__WHAT TO PRODUCE__
Line by line, the data below should be set down unchanged, with images excluded.

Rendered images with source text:
▬▬▬▬▬▬▬▬▬▬
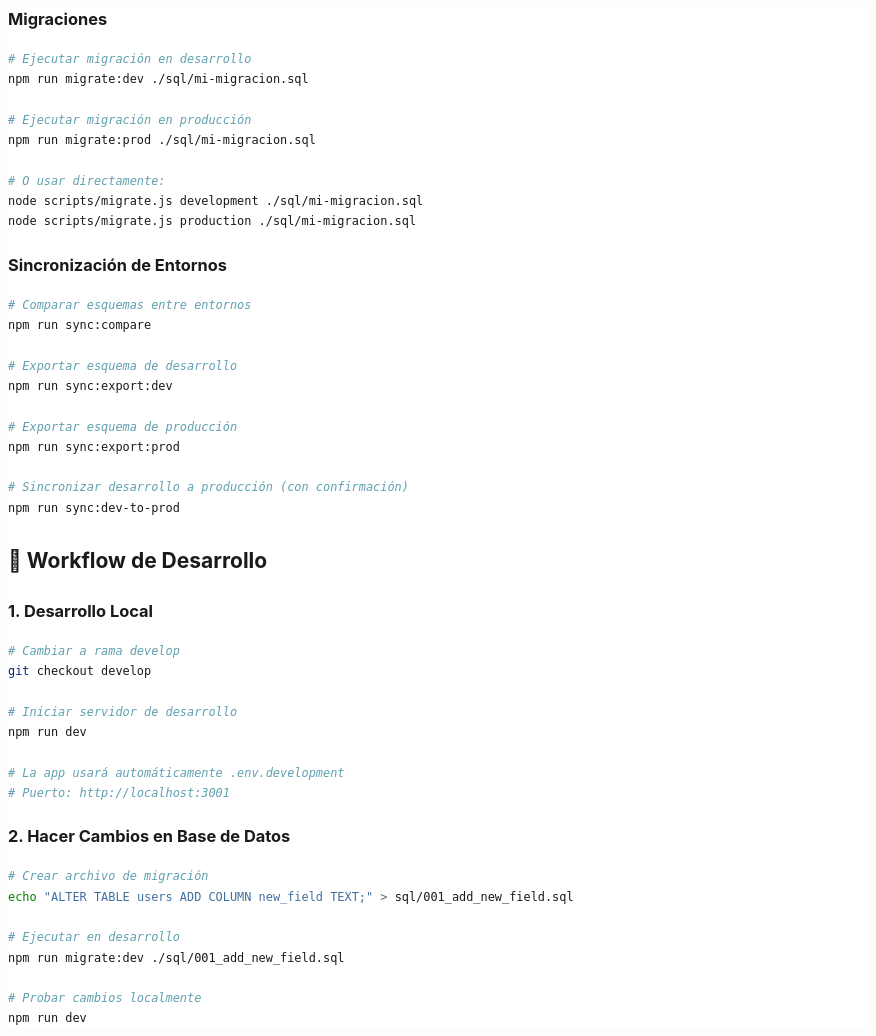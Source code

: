 ### Migraciones
```bash
# Ejecutar migración en desarrollo
npm run migrate:dev ./sql/mi-migracion.sql

# Ejecutar migración en producción
npm run migrate:prod ./sql/mi-migracion.sql

# O usar directamente:
node scripts/migrate.js development ./sql/mi-migracion.sql
node scripts/migrate.js production ./sql/mi-migracion.sql
```

### Sincronización de Entornos
```bash
# Comparar esquemas entre entornos
npm run sync:compare

# Exportar esquema de desarrollo
npm run sync:export:dev

# Exportar esquema de producción
npm run sync:export:prod

# Sincronizar desarrollo a producción (con confirmación)
npm run sync:dev-to-prod
```

## 🔄 Workflow de Desarrollo

### 1. Desarrollo Local
```bash
# Cambiar a rama develop
git checkout develop

# Iniciar servidor de desarrollo
npm run dev

# La app usará automáticamente .env.development
# Puerto: http://localhost:3001
```

### 2. Hacer Cambios en Base de Datos
```bash
# Crear archivo de migración
echo "ALTER TABLE users ADD COLUMN new_field TEXT;" > sql/001_add_new_field.sql

# Ejecutar en desarrollo
npm run migrate:dev ./sql/001_add_new_field.sql

# Probar cambios localmente
npm run dev
```
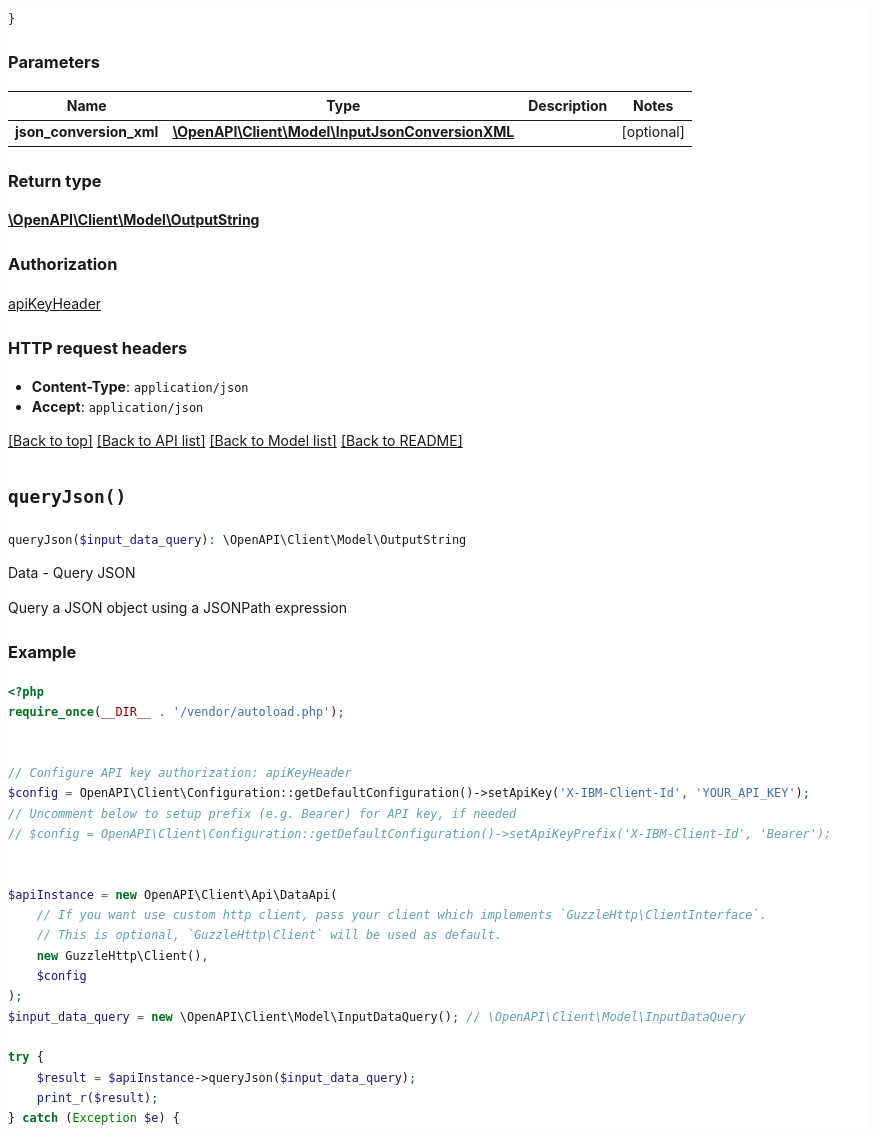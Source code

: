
 ```php
}
```

### Parameters

Name | Type | Description  | Notes
------------- | ------------- | ------------- | -------------
 **json_conversion_xml** | [**\OpenAPI\Client\Model\InputJsonConversionXML**](../Model/InputJsonConversionXML.md)|  | [optional]

### Return type

[**\OpenAPI\Client\Model\OutputString**](../Model/OutputString.md)

### Authorization

[apiKeyHeader](../../README.md#apiKeyHeader)

### HTTP request headers

- **Content-Type**: `application/json`
- **Accept**: `application/json`

[[Back to top]](#) [[Back to API list]](../../README.md#endpoints)
[[Back to Model list]](../../README.md#models)
[[Back to README]](../../README.md)

## `queryJson()`

```php
queryJson($input_data_query): \OpenAPI\Client\Model\OutputString
```

Data - Query JSON

Query a JSON object using a JSONPath expression

### Example

```php
<?php
require_once(__DIR__ . '/vendor/autoload.php');


// Configure API key authorization: apiKeyHeader
$config = OpenAPI\Client\Configuration::getDefaultConfiguration()->setApiKey('X-IBM-Client-Id', 'YOUR_API_KEY');
// Uncomment below to setup prefix (e.g. Bearer) for API key, if needed
// $config = OpenAPI\Client\Configuration::getDefaultConfiguration()->setApiKeyPrefix('X-IBM-Client-Id', 'Bearer');


$apiInstance = new OpenAPI\Client\Api\DataApi(
    // If you want use custom http client, pass your client which implements `GuzzleHttp\ClientInterface`.
    // This is optional, `GuzzleHttp\Client` will be used as default.
    new GuzzleHttp\Client(),
    $config
);
$input_data_query = new \OpenAPI\Client\Model\InputDataQuery(); // \OpenAPI\Client\Model\InputDataQuery

try {
    $result = $apiInstance->queryJson($input_data_query);
    print_r($result);
} catch (Exception $e) {
```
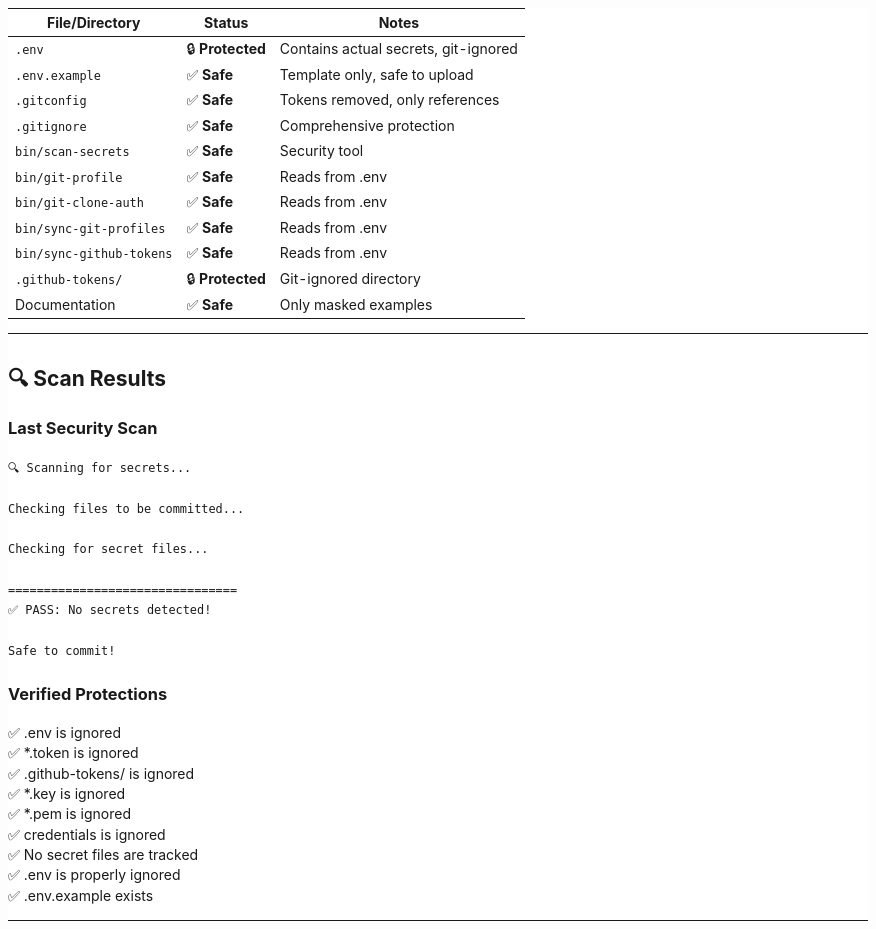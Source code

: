 | File/Directory | Status | Notes |
|---------------|--------|-------|
| `.env` | 🔒 **Protected** | Contains actual secrets, git-ignored |
| `.env.example` | ✅ **Safe** | Template only, safe to upload |
| `.gitconfig` | ✅ **Safe** | Tokens removed, only references |
| `.gitignore` | ✅ **Safe** | Comprehensive protection |
| `bin/scan-secrets` | ✅ **Safe** | Security tool |
| `bin/git-profile` | ✅ **Safe** | Reads from .env |
| `bin/git-clone-auth` | ✅ **Safe** | Reads from .env |
| `bin/sync-git-profiles` | ✅ **Safe** | Reads from .env |
| `bin/sync-github-tokens` | ✅ **Safe** | Reads from .env |
| `.github-tokens/` | 🔒 **Protected** | Git-ignored directory |
| Documentation | ✅ **Safe** | Only masked examples |

---

## 🔍 Scan Results

### Last Security Scan
```
🔍 Scanning for secrets...

Checking files to be committed...

Checking for secret files...

================================
✅ PASS: No secrets detected!

Safe to commit!
```

### Verified Protections
✅ .env is ignored  
✅ *.token is ignored  
✅ .github-tokens/ is ignored  
✅ *.key is ignored  
✅ *.pem is ignored  
✅ credentials is ignored  
✅ No secret files are tracked  
✅ .env is properly ignored  
✅ .env.example exists  

---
▬▬▬▬▬▬▬▬▬▬
__COMPLETED EXERCISE__
Source code

: ### Migraciones
```bash
# Ejecutar migración en desarrollo
npm run migrate:dev ./sql/mi-migracion.sql

# Ejecutar migración en producción
npm run migrate:prod ./sql/mi-migracion.sql

# O usar directamente:
node scripts/migrate.js development ./sql/mi-migracion.sql
node scripts/migrate.js production ./sql/mi-migracion.sql
```

### Sincronización de Entornos
```bash
# Comparar esquemas entre entornos
npm run sync:compare

# Exportar esquema de desarrollo
npm run sync:export:dev

# Exportar esquema de producción
npm run sync:export:prod

# Sincronizar desarrollo a producción (con confirmación)
npm run sync:dev-to-prod
```

## 🔄 Workflow de Desarrollo

### 1. Desarrollo Local
```bash
# Cambiar a rama develop
git checkout develop

# Iniciar servidor de desarrollo
npm run dev

# La app usará automáticamente .env.development
# Puerto: http://localhost:3001
```

### 2. Hacer Cambios en Base de Datos
```bash
# Crear archivo de migración
echo "ALTER TABLE users ADD COLUMN new_field TEXT;" > sql/001_add_new_field.sql

# Ejecutar en desarrollo
npm run migrate:dev ./sql/001_add_new_field.sql

# Probar cambios localmente
npm run dev
```
Source code

:
 ```php
}
```

### Parameters

Name | Type | Description  | Notes
------------- | ------------- | ------------- | -------------
 **json_conversion_xml** | [**\OpenAPI\Client\Model\InputJsonConversionXML**](../Model/InputJsonConversionXML.md)|  | [optional]

### Return type

[**\OpenAPI\Client\Model\OutputString**](../Model/OutputString.md)

### Authorization

[apiKeyHeader](../../README.md#apiKeyHeader)

### HTTP request headers

- **Content-Type**: `application/json`
- **Accept**: `application/json`

[[Back to top]](#) [[Back to API list]](../../README.md#endpoints)
[[Back to Model list]](../../README.md#models)
[[Back to README]](../../README.md)

## `queryJson()`

```php
queryJson($input_data_query): \OpenAPI\Client\Model\OutputString
```

Data - Query JSON

Query a JSON object using a JSONPath expression

### Example

```php
<?php
require_once(__DIR__ . '/vendor/autoload.php');


// Configure API key authorization: apiKeyHeader
$config = OpenAPI\Client\Configuration::getDefaultConfiguration()->setApiKey('X-IBM-Client-Id', 'YOUR_API_KEY');
// Uncomment below to setup prefix (e.g. Bearer) for API key, if needed
// $config = OpenAPI\Client\Configuration::getDefaultConfiguration()->setApiKeyPrefix('X-IBM-Client-Id', 'Bearer');


$apiInstance = new OpenAPI\Client\Api\DataApi(
    // If you want use custom http client, pass your client which implements `GuzzleHttp\ClientInterface`.
    // This is optional, `GuzzleHttp\Client` will be used as default.
    new GuzzleHttp\Client(),
    $config
);
$input_data_query = new \OpenAPI\Client\Model\InputDataQuery(); // \OpenAPI\Client\Model\InputDataQuery

try {
    $result = $apiInstance->queryJson($input_data_query);
    print_r($result);
} catch (Exception $e) {
```
Source code

: | File/Directory | Status | Notes |
|---------------|--------|-------|
| `.env` | 🔒 **Protected** | Contains actual secrets, git-ignored |
| `.env.example` | ✅ **Safe** | Template only, safe to upload |
| `.gitconfig` | ✅ **Safe** | Tokens removed, only references |
| `.gitignore` | ✅ **Safe** | Comprehensive protection |
| `bin/scan-secrets` | ✅ **Safe** | Security tool |
| `bin/git-profile` | ✅ **Safe** | Reads from .env |
| `bin/git-clone-auth` | ✅ **Safe** | Reads from .env |
| `bin/sync-git-profiles` | ✅ **Safe** | Reads from .env |
| `bin/sync-github-tokens` | ✅ **Safe** | Reads from .env |
| `.github-tokens/` | 🔒 **Protected** | Git-ignored directory |
| Documentation | ✅ **Safe** | Only masked examples |

---

## 🔍 Scan Results

### Last Security Scan
```
🔍 Scanning for secrets...

Checking files to be committed...

Checking for secret files...

================================
✅ PASS: No secrets detected!

Safe to commit!
```

### Verified Protections
✅ .env is ignored  
✅ *.token is ignored  
✅ .github-tokens/ is ignored  
✅ *.key is ignored  
✅ *.pem is ignored  
✅ credentials is ignored  
✅ No secret files are tracked  
✅ .env is properly ignored  
✅ .env.example exists  

---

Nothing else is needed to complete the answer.